Whether you’re using BIM or not, BIM technology is now helping create greater efficiencies. For example, software such as REVIT allows automating or semis automating of activities, such as quantity take-offs which saves time and brings consistency across projects.
Designing Technical Systems that can be Built
BIM can create value for even the smallest jobs, right down to moving a doorway. For a job this small, designing in BIM may seem like overkill, but it affords a level of accuracy that helps avoid errors. This accuracy translates into speed and certainty. Firstly, there is no chance that the new doorway position will unexpectedly interfere with other services in the building, because the BIM model will have shown this. The process of pricing the job is also expedited, because the estimator can see exactly what materials are needed. As a result, the work can be delivered in the time frame and in the cost that’s expected, without any delays or complications, freeing up time for engineers to work on other projects.
Regardless of the size or value of the job, more and more clients are now becoming aware that BIM is beneficial for their projects. Whilst this was kick started by the government’s initiative to meet its targets, once customers recognise the value they can get from the BIM process, it is possible that they will want access to those benefits at a regular basis.
BIM can also deliver incredible value when it comes to sites that continue to be in use whilst work is carried out or are potentially dangerous. By using BIM technology, work can be planned exactingly, with the upmost safety, as well as facilitating prefabrication. The result is that the need for shutdowns during the working day is significantly reduced.
SPIE leveraged BIM in the similar way when asked to replace systems critical to the running of the School of Life Sciences at the University of Dundee. The plant that needed replacing was in a rooftop plant room of a seven-story building, presenting a significant engineering and logistical challenge. By using 5D BIM practices, the team was able to plan every stage of the works from start to finish. The client was assured downtime would be kept to a minimum whilst also ensuring a smoother delivery of works on-site.

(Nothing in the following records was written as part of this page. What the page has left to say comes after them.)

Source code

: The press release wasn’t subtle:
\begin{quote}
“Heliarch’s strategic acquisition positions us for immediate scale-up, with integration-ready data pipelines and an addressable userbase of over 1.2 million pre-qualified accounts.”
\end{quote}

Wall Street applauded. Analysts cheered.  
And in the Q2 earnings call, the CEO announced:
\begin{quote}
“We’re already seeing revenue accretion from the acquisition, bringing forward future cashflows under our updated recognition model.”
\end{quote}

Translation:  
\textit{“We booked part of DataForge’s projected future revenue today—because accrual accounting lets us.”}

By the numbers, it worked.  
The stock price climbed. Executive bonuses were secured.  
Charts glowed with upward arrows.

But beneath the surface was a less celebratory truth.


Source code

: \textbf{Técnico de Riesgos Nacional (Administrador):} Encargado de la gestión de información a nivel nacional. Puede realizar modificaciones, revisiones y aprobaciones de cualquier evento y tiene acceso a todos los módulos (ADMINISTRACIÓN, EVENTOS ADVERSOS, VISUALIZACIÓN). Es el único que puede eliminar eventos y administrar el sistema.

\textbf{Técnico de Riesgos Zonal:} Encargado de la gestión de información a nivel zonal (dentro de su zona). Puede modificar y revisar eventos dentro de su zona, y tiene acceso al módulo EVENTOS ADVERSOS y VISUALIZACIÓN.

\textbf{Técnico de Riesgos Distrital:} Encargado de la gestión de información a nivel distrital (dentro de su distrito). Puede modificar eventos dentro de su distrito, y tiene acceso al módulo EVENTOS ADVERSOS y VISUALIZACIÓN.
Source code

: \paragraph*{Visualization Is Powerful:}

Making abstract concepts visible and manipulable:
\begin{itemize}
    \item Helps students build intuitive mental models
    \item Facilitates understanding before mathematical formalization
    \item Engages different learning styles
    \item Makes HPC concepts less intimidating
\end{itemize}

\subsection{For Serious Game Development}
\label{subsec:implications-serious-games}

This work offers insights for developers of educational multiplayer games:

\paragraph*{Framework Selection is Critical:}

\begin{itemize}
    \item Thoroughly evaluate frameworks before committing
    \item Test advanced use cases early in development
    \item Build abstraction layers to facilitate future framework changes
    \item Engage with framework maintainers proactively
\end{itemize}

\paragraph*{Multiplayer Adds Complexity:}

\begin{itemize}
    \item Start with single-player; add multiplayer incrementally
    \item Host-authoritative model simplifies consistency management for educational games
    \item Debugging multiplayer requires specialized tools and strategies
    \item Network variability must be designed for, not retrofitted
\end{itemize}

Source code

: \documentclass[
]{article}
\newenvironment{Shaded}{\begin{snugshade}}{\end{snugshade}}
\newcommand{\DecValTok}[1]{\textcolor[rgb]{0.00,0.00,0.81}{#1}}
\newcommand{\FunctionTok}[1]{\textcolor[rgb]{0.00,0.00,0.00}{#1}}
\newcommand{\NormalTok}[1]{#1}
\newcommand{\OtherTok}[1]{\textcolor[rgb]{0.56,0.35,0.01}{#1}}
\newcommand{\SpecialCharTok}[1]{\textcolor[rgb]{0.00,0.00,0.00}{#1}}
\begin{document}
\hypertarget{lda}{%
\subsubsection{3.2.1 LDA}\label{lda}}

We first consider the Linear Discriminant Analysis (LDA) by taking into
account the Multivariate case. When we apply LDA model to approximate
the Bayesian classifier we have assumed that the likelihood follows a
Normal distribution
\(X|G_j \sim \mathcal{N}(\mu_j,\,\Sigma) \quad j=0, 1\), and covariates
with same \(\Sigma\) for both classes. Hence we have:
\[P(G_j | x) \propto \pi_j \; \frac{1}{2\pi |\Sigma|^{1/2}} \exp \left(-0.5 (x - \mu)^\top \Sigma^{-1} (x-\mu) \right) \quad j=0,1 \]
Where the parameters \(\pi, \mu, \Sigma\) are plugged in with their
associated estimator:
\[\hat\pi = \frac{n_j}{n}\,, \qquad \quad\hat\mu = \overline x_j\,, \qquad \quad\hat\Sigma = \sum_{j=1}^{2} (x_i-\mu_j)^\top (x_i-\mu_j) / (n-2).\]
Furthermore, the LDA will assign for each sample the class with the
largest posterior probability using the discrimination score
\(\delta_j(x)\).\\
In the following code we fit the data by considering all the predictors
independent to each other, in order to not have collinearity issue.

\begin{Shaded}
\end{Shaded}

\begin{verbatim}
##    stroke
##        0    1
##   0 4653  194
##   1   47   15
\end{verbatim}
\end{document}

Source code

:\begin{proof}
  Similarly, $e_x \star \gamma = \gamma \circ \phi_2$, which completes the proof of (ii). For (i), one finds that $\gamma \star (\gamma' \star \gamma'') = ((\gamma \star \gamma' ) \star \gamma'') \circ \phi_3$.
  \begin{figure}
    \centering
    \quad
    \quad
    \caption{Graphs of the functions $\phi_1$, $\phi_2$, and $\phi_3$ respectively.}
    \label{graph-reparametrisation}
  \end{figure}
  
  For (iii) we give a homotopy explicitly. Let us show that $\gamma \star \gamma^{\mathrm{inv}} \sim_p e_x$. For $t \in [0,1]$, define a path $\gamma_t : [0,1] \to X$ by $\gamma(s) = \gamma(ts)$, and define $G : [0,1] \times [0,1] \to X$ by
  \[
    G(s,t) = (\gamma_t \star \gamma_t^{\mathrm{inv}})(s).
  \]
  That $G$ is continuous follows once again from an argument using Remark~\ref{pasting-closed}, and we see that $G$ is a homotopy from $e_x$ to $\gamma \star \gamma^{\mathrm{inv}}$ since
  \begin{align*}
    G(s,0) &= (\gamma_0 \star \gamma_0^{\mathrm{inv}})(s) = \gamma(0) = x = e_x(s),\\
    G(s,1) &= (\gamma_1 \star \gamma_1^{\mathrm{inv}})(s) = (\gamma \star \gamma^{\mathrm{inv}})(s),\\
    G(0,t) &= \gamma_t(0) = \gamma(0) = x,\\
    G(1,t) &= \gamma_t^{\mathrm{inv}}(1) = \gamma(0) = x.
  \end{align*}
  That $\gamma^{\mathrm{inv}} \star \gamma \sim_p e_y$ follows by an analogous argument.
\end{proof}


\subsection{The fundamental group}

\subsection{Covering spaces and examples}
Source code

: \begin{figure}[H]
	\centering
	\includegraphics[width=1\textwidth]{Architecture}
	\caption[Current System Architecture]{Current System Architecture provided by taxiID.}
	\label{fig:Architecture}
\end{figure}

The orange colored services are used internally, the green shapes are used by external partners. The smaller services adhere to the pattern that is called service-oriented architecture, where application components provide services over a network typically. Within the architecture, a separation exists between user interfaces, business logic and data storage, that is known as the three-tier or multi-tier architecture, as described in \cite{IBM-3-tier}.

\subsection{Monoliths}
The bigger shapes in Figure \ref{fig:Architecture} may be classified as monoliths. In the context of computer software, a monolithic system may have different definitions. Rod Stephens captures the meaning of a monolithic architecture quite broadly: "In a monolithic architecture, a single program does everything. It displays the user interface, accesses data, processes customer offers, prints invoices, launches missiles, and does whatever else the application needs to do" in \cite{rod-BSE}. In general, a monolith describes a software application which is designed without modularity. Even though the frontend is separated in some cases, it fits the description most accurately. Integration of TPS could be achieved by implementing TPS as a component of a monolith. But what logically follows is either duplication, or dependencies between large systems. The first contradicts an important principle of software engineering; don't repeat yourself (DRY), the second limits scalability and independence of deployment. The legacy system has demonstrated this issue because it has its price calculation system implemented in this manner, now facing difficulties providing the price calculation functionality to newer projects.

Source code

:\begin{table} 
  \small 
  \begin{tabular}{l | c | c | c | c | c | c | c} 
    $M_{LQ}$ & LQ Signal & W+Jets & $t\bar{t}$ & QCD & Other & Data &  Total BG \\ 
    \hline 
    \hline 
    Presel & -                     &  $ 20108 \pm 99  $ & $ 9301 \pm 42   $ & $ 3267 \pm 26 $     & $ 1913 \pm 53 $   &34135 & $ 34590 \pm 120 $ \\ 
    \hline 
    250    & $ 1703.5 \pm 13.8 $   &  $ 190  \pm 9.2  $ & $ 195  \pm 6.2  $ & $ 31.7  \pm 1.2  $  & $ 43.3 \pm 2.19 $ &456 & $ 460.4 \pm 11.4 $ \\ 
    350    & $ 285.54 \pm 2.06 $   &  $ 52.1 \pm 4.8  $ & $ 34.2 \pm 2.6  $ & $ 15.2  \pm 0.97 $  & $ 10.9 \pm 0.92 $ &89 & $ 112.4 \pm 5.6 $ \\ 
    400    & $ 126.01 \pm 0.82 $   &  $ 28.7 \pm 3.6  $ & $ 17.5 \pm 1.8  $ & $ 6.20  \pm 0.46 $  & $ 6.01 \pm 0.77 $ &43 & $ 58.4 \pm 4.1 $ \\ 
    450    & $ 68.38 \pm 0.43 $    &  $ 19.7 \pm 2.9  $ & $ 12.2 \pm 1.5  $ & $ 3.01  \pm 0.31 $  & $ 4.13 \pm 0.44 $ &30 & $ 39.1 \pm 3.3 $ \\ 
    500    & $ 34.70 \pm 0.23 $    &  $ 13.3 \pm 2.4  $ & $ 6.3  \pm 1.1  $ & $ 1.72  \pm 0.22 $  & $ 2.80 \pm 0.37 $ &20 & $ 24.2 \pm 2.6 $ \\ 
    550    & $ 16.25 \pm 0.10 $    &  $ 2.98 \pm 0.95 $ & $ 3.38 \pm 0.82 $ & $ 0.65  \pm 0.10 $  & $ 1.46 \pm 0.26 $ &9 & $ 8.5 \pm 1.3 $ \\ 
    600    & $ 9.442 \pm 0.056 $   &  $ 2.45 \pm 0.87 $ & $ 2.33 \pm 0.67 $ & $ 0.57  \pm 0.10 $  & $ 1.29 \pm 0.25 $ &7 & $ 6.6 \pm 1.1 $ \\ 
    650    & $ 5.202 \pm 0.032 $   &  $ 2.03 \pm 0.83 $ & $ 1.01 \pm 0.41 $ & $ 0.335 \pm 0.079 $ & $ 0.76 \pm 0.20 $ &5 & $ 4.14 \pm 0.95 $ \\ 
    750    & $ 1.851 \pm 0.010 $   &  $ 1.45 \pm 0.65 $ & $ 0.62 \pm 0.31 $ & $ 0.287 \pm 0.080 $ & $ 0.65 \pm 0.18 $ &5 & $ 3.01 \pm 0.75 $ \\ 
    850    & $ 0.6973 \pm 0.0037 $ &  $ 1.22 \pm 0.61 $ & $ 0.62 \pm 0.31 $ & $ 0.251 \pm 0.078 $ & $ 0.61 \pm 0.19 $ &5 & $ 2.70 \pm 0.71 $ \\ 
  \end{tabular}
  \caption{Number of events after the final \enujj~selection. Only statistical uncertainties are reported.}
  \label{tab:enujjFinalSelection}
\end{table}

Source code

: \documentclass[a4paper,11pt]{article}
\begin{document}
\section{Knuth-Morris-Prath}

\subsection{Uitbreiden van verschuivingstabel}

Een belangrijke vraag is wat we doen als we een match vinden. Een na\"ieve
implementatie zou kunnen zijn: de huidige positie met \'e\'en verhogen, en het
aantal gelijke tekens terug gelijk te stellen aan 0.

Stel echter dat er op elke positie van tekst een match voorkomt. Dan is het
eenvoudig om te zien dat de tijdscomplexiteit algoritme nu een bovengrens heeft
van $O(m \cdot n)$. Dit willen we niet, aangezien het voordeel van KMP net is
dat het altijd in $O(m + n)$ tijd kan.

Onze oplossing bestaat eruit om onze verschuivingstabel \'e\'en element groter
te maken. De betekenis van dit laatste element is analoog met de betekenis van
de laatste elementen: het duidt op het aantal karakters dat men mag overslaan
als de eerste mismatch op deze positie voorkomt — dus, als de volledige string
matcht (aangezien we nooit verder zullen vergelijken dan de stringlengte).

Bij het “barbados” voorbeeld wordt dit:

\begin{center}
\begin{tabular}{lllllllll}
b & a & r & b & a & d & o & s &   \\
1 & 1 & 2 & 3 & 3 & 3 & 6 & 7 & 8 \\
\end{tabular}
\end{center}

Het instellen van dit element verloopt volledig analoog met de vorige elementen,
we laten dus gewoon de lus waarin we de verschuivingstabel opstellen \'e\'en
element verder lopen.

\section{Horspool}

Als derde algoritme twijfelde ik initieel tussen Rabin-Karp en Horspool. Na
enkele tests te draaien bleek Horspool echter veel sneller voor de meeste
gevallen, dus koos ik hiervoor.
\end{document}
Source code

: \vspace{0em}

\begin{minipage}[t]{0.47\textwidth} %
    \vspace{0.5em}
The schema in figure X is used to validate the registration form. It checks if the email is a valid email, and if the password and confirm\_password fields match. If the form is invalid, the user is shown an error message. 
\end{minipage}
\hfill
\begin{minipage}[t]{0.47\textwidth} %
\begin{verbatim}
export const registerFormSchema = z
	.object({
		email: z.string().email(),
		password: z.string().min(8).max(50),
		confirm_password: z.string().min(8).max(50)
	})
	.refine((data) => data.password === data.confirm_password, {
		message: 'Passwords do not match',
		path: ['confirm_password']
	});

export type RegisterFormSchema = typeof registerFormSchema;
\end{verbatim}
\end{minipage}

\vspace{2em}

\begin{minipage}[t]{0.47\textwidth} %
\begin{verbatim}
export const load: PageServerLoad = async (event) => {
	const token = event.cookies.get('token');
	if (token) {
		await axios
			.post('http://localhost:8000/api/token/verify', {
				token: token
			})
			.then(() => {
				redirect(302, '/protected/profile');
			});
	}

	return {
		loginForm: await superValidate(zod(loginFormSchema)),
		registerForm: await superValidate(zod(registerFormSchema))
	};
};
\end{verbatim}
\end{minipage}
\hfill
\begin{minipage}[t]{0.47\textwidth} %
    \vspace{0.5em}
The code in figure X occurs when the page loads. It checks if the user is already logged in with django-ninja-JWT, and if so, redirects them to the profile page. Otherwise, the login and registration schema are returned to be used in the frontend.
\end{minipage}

It’s important that the built environment continues to adopt and innovate with BIM. Promoting BIM Level 2 is the first step for many and then the industry needs to set its sights on Level 3. BIM should not be thought of exclusively as a design tool, its value to those in the built environment is far greater. Through better collaboration and coordination of stakeholders, more competitive pricing and by giving people the tools they need to design systems which can be built efficiently, BIM can help businesses drive growth.